• _WORK TASK_: Please return only the lines from the one holding "hoy estoy muy" through the one holding "adquiriendo más y", exactly as they appear in the records below, both ends included.
═══ PROVIDED DATA
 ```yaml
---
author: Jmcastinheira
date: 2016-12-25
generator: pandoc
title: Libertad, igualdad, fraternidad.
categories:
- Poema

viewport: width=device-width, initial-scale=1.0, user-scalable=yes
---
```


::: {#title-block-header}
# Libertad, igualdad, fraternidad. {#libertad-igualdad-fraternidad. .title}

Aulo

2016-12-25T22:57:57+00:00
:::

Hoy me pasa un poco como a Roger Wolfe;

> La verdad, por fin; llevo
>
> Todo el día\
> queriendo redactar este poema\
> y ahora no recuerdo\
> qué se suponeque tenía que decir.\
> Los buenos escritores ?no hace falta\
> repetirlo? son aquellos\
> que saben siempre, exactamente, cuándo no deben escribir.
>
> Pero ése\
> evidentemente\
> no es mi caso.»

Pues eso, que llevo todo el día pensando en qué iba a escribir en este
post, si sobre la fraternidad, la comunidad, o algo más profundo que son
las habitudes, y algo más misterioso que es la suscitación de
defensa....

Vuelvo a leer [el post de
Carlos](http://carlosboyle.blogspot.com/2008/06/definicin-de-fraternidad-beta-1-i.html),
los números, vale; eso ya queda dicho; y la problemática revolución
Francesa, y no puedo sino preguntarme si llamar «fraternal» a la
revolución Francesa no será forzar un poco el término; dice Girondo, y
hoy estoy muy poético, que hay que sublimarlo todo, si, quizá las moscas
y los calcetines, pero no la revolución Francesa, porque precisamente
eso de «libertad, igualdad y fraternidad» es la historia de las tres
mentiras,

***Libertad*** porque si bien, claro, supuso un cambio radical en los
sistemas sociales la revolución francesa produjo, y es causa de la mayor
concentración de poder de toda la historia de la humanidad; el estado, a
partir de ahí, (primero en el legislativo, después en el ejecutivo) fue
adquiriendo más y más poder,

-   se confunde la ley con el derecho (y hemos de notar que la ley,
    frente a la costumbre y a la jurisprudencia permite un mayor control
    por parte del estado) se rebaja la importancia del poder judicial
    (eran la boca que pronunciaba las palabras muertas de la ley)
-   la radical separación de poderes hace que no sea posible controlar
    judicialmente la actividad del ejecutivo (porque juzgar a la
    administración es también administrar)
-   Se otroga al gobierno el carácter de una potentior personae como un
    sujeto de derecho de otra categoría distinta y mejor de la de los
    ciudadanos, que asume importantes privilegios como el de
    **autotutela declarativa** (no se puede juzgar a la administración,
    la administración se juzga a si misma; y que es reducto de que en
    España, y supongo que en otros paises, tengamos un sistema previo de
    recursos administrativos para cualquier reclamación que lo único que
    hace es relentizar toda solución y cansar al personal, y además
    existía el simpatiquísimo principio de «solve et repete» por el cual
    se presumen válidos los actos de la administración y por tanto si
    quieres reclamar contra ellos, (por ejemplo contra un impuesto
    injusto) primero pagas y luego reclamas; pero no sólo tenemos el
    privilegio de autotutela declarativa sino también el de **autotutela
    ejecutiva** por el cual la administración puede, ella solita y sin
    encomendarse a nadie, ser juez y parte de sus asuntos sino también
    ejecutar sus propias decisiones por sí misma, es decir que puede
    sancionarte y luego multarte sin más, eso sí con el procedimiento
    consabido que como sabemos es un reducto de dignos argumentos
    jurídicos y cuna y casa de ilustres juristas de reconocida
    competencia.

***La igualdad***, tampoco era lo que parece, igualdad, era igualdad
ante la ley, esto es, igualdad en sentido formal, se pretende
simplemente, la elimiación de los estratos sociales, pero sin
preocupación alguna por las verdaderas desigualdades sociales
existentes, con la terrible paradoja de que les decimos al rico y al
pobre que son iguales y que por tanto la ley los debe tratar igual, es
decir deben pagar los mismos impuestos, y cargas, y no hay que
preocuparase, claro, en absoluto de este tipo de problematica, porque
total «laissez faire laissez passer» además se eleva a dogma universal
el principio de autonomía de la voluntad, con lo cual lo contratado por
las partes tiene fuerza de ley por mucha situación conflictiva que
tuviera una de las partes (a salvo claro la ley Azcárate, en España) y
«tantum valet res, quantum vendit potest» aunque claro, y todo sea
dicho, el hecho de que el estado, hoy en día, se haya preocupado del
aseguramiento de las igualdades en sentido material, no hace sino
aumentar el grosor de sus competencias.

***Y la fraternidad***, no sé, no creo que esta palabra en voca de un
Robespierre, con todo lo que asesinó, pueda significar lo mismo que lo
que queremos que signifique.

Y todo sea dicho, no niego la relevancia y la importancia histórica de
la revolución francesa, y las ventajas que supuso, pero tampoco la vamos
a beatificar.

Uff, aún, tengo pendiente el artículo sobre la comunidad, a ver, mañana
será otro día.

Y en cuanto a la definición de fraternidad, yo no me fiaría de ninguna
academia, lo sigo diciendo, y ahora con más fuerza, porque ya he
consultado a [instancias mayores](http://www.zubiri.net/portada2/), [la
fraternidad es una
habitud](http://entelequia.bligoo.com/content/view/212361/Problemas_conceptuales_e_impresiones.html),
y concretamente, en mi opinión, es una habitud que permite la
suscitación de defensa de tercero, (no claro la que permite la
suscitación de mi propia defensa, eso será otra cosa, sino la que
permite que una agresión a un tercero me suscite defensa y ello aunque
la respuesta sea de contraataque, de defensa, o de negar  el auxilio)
══════
═══ PROVIDED DATA
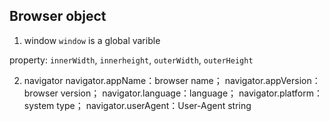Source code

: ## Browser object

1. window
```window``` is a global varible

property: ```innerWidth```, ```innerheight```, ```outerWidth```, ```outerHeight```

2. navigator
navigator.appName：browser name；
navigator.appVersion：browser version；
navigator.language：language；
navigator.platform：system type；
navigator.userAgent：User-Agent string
══════
═══ PROVIDED DATA
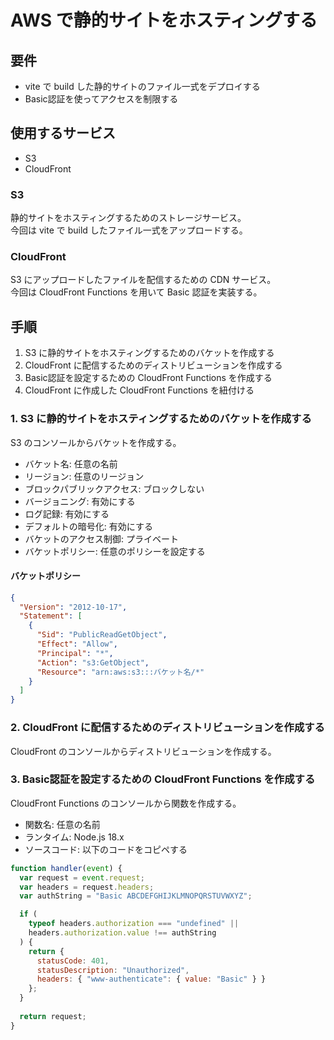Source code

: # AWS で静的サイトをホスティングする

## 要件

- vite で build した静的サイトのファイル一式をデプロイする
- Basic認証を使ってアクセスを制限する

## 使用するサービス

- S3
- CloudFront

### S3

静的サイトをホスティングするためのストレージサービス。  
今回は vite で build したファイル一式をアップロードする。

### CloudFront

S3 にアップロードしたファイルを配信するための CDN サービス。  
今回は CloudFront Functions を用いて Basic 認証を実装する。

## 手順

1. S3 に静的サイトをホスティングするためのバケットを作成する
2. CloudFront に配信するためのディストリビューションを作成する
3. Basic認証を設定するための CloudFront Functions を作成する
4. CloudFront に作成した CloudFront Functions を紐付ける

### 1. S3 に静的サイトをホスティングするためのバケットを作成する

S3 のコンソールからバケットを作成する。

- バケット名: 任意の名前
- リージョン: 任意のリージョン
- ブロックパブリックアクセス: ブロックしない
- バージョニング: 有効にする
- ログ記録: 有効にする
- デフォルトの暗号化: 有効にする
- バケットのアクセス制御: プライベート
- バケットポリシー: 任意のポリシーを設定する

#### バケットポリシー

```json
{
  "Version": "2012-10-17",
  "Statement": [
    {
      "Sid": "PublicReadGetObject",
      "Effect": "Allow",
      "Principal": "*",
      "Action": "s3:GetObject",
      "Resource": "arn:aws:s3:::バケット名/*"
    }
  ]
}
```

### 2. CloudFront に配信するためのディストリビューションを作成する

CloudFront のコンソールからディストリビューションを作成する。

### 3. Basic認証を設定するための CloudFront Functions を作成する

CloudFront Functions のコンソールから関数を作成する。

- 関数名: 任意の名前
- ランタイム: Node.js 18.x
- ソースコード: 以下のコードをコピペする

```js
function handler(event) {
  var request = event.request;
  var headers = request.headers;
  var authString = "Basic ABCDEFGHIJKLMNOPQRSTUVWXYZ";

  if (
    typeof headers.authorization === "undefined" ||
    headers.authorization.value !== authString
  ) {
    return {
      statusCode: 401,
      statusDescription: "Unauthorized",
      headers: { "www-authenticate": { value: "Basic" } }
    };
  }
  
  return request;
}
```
══════
• _FINISHED TASK_:
hoy estoy muy poético, que hay que sublimarlo todo, si, quizá las moscas
y los calcetines, pero no la revolución Francesa, porque precisamente
eso de «libertad, igualdad y fraternidad» es la historia de las tres
mentiras,

***Libertad*** porque si bien, claro, supuso un cambio radical en los
sistemas sociales la revolución francesa produjo, y es causa de la mayor
concentración de poder de toda la historia de la humanidad; el estado, a
partir de ahí, (primero en el legislativo, después en el ejecutivo) fue
adquiriendo más y más poder,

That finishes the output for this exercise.